ConsoleOne and Snapins

GroupWise 8 comes with ConsoleOne 1.3.6H in the software. I highly recommend you simply install it from the GroupWise 8 software pack. ConsoleOne can be installed from the GroupWise 8 software in two ways. First you can run the SETUP.EXE from the root of the GroupWise 8 software. Or, you can browse through the GroupWise 8 software to the 'ConsoleOne' directory and select the 'Install.exe'.

Click to view.

Figure 1: GroupWise 8 Software

Running the ConsoleOne/Install.exe is the quickest way to get your new ConsoleOne. However, you have to manually add the GroupWise 8 Snapins. Manually adding the GroupWise 8 Snapins means copying file by file from each GroupWise 8/Admin/C1Admin directory. If you forget any files, ConsoleOne will likely error out.

If you chose to run the install from the GroupWise/Setup.exe Installation program you will have several screens to move through. The screens are in this order:

  1. GroupWise System Installation

  • Select: Install GroupWise System

  • Select: Yes for the License

  • Select: Standard and Next

  • Select: Install Individual Components and De-Select GroupWise Agents which leaves only GroupWise Administration selected. Next.

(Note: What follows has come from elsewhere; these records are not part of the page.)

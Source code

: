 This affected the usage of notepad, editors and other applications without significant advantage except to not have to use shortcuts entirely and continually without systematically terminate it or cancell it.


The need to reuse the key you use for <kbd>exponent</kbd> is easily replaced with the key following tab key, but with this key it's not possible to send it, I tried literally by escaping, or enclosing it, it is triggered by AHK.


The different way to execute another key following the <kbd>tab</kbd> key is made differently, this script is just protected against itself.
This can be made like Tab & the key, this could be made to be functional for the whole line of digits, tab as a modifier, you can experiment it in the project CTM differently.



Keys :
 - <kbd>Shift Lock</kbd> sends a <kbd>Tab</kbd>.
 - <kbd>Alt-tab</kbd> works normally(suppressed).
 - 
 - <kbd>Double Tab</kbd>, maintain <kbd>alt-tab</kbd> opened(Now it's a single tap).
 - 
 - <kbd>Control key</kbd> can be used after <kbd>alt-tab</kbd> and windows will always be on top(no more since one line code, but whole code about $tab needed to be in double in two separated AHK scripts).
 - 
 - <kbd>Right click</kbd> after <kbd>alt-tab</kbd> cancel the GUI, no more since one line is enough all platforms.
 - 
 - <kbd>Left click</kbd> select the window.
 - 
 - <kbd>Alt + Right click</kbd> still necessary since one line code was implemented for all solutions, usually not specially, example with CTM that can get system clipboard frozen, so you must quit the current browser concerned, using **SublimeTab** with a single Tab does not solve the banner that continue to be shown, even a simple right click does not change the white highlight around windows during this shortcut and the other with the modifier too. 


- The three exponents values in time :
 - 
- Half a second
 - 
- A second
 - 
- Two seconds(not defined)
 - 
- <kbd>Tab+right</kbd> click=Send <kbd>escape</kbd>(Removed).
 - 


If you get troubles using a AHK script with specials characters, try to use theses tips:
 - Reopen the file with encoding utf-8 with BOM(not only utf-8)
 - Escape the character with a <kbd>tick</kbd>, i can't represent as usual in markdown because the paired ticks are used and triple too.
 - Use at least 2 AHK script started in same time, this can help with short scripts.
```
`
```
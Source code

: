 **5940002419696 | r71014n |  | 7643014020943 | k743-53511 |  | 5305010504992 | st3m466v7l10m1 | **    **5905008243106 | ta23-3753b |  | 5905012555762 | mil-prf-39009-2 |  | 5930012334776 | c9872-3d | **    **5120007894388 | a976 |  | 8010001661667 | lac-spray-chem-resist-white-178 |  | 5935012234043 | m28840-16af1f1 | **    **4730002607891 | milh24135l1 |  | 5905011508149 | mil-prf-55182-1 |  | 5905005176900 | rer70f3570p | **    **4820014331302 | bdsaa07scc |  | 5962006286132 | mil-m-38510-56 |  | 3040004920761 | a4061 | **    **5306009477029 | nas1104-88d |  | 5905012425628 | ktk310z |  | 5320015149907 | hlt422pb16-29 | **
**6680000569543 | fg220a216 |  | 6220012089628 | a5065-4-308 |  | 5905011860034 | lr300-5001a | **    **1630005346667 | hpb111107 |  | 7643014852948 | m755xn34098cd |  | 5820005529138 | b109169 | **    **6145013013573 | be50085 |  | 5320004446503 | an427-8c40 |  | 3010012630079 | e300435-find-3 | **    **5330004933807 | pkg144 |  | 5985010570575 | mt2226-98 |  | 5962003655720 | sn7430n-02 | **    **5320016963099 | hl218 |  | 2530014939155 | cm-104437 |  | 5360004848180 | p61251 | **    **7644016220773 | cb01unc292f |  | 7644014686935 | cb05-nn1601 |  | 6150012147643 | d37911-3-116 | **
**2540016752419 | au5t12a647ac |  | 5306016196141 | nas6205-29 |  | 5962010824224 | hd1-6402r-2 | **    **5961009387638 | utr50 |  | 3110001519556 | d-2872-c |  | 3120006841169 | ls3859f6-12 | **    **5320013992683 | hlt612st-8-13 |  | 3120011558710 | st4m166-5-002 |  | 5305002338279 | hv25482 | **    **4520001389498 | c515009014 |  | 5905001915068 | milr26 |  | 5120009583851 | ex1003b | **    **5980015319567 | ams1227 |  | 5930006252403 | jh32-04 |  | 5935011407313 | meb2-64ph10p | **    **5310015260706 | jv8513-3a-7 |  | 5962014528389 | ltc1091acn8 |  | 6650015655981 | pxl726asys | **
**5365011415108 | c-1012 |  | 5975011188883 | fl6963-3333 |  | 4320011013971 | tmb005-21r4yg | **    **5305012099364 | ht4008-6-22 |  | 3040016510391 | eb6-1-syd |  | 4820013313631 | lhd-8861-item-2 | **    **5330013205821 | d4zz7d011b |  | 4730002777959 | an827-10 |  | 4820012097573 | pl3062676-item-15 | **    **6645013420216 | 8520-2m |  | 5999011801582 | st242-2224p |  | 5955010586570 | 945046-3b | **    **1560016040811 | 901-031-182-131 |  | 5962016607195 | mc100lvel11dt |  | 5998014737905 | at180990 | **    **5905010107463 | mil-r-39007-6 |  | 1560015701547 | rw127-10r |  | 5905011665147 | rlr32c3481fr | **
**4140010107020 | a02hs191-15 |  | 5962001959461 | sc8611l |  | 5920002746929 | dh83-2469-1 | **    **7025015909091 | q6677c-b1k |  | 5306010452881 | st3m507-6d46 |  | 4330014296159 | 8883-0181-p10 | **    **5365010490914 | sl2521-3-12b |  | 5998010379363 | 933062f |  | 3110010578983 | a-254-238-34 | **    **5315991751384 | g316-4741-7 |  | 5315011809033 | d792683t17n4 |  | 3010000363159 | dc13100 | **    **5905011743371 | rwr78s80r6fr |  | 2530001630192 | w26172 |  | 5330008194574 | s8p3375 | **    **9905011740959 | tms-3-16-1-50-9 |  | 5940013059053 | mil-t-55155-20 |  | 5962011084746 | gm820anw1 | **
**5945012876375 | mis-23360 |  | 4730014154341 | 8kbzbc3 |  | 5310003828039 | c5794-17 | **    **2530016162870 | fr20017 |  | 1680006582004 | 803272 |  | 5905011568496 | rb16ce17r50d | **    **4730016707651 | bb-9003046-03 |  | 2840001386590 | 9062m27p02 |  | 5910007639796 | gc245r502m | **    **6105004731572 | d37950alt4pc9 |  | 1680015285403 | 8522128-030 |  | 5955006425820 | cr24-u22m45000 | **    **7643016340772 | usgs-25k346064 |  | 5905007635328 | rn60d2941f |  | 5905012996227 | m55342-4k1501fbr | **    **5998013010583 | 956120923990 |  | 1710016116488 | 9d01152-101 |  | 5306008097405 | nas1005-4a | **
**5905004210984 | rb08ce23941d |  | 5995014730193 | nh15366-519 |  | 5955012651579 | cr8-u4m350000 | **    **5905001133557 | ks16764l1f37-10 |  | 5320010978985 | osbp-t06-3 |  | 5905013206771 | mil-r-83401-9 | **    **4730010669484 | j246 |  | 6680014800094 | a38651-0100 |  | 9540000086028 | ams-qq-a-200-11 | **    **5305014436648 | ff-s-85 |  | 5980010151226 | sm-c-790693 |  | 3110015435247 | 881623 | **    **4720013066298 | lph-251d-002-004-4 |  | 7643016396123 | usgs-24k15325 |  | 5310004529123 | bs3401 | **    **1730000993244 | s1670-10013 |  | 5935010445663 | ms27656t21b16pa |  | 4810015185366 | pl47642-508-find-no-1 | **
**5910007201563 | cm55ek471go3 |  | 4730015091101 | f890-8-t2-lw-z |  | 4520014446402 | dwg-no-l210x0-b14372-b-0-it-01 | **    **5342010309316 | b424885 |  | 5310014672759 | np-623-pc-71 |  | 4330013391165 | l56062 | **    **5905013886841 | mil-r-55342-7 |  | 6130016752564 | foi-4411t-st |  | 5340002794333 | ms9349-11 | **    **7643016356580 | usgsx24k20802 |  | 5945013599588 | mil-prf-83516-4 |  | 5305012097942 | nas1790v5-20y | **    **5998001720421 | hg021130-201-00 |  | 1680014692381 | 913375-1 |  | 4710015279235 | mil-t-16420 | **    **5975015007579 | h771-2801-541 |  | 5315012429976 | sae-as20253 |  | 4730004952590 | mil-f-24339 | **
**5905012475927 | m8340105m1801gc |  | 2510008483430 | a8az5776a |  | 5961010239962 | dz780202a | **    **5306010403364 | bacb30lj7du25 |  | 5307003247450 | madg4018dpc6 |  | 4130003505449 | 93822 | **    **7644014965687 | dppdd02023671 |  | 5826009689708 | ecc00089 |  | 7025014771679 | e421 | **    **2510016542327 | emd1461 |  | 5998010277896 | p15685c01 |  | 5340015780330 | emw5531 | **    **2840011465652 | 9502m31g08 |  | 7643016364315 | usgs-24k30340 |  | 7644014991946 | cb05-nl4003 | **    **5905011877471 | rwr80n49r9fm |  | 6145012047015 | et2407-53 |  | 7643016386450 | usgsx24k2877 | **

  • De-Select: Copy files to Software Distribution Directory (We will come back to this.) leaving Install Administration Files selected. Next

  • Select: Install ConsoleOne. Make sure to name a new location for the install. I like to run different ConsoleOnes so I never overwrite an existing ConsoleOne.

  • Select: Next, once ConsoleOne is installed, a summary screen will be presented.

  • Select: Install. This will kick off the GroupWise 8 Snapin installation. When its finished you can choose to "Save Settings for Future Installation" which will save this install as a text file you can use for a Pre-Defined Installation option.

  • Select: Finish.

You will now have ConsoleOne 1.3.6H installed and the GroupWise 8 Snapins will be added to that implementation of ConsoleOne. Here is the above installation process in picture format, of course I left out some of the simple screens, like License.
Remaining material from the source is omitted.